# Impressive all wheel drive slip test performance



## JML (Jul 26, 2018)

The people at TFL do slip tests where they put a car on sections of industrial conveyor belt rollers, and see if the car can pull itself off. This simulates having a wheel on ice, or such. They're just down the road from me, and since I got my car I'd been debating contacting them about using it to do a slip test; mostly to satisfy my own curiosity. I never got around to it, and they bought their own Model 3 dual motor, and finally did the slip test. This is the video; skip to the 2 minute mark to see it. The test only takes a few minutes. The other 25 minutes of the video is the aftermath of backing the car into a wall and needing $6000 of repair.

Anyway, the Tesla seems pretty impressive to me. With the front wheels on the rollers, the rears have no trouble pushing it off. With the rear wheels on the rollers, the rear tires spin a bit, but then the fronts pull the car down. They do a cross test with one front wheel, and the opposite side rear wheel on the rollers. A 4 wheel drive vehicle with no differential lockers or traction control that brakes the spinning wheels will do very poorly at the cross test. The Tesla pulls itself off with no problem. Then they do both front tires and one rear on the rollers, and the single rear tire with traction can move the car. Finally, a single front tire with traction is able to move the car.

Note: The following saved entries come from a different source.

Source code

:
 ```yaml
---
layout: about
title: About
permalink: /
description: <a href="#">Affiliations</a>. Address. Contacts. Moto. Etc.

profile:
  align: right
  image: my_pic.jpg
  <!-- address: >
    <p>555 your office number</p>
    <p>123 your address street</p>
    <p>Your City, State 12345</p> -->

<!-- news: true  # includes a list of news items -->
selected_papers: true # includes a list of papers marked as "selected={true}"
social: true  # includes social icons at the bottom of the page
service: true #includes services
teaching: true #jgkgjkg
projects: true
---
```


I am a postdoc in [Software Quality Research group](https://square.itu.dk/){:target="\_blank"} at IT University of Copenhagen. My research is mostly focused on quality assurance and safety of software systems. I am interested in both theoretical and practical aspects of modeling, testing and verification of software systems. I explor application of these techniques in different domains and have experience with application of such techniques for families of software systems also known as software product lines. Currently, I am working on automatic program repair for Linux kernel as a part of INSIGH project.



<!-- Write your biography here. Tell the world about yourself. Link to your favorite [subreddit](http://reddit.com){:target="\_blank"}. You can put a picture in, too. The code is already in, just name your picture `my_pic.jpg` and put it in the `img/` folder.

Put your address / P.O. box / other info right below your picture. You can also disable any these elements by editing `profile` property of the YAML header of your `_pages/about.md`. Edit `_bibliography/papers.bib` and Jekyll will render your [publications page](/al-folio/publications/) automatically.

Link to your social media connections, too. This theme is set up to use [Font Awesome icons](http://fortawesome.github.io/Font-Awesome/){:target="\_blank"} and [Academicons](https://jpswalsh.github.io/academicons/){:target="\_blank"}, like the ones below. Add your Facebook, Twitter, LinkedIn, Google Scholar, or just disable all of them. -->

It seems like the traction control works extremely well, and is able to brake the spinning wheel, so power goes to the ones with traction. Of course, power is sent to the front and rear completely separately, so loss of traction at one end won't affect the other. They've tested other cars in the past, and some of them have lots of trouble with the tougher tests.


----------



## BostonPilot (Aug 14, 2018)

Coming from a Subaru STi (which has 3 limited slip differentials) I was a little surprised at how rear biased the torque was on the test. Made me wonder in normal snow driving how awd the car really is, vs just for getting unstuck... The STi with it's LSDs is fantastic for bombing around in the snow... Newer awd cars aren't always that great - you can see in these videos that it takes the computer a while to decide to limit the spin... When that happens and you're driving (as opposed to trying to get unstuck) you feel that as a sudden change... almost like hitting a dry spot on the pavement... And sure enough I've felt that when drifting the car on a highway offramp.

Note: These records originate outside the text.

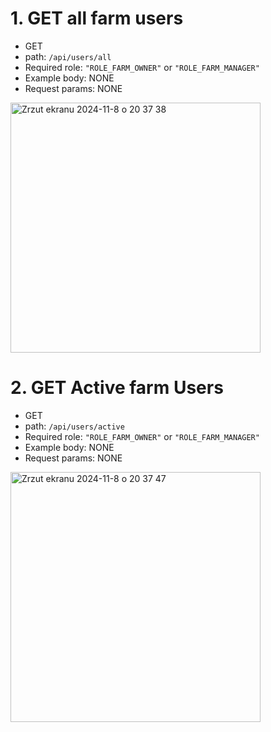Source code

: # 1. GET all farm users
* GET
* path: ```/api/users/all```
* Required role: ```"ROLE_FARM_OWNER"``` or ```"ROLE_FARM_MANAGER"```
* Example body: NONE
* Request params: NONE


<img width="400" alt="Zrzut ekranu 2024-11-8 o 20 37 38" src="https://github.com/user-attachments/assets/ec0c4ecc-c754-4bc3-942e-a6bedd096bf0">

# 2. GET Active farm Users
* GET
* path: ```/api/users/active```
* Required role: ```"ROLE_FARM_OWNER"``` or ```"ROLE_FARM_MANAGER"```
* Example body: NONE
* Request params: NONE

<img width="400" alt="Zrzut ekranu 2024-11-8 o 20 37 47" src="https://github.com/user-attachments/assets/5669468f-ee60-44ab-8042-0c707debe1b8">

We didn't have a lot of snow this year, but enough that I got to play a little. The M3 wasn't great when reaching the limits of traction until I turned on track mode. Then it got a lot better. It seemed kind of weird to hear the chiller running when I turned track mode on, when the outside temperature was below freezing! I guess it still tries to get it to a lower set point, because for all it knows you are about to try some hot laps on a track.

As much as I like track mode, I'd still like to see the Performance M3 allow you to totally turn off traction and stability systems...

If someone comes out with an LSD kit for the car I'll buy it! (but that won't happen).


----------



## SalisburySam (Jun 6, 2018)

Very interesting slip test @JML, thanks for sharing this. The dual motor car acquitted itself very well indeed. I watched the first 10 minutes up until the "Next Day" banner...couldn't go further. The pace of this video is painfully slow...good demonstration for the value of a competent film editor though.


----------



## Dr. J (Sep 1, 2017)

SalisburySam said:


> Very interesting slip test @JML, thanks for sharing this. The dual motor car acquitted itself very well indeed. I watched the first 10 minutes up until the "Next Day" banner...couldn't go further. The pace of this video is painfully slow...good demonstration for the value of a competent film editor though.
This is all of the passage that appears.